**The problem**.
Pull every line with "chrome" from the entries below.
[Input material — start]
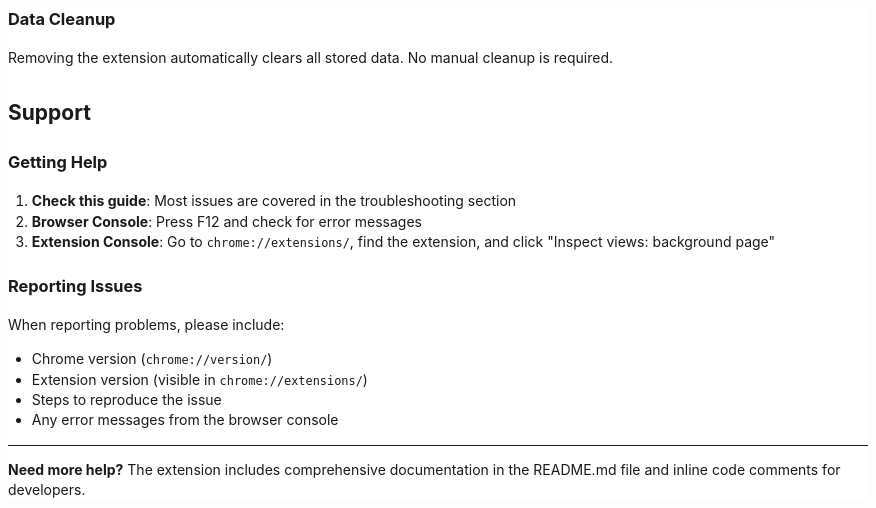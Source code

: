 ### Data Cleanup
Removing the extension automatically clears all stored data. No manual cleanup is required.

## Support

### Getting Help
1. **Check this guide**: Most issues are covered in the troubleshooting section
2. **Browser Console**: Press F12 and check for error messages
3. **Extension Console**: Go to `chrome://extensions/`, find the extension, and click "Inspect views: background page"

### Reporting Issues
When reporting problems, please include:
- Chrome version (`chrome://version/`)
- Extension version (visible in `chrome://extensions/`)
- Steps to reproduce the issue
- Any error messages from the browser console

---

**Need more help?** The extension includes comprehensive documentation in the README.md file and inline code comments for developers.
[Input material — finish]
**Task answer**.
3. **Extension Console**: Go to `chrome://extensions/`, find the extension, and click "Inspect views: background page"
- Chrome version (`chrome://version/`)
- Extension version (visible in `chrome://extensions/`)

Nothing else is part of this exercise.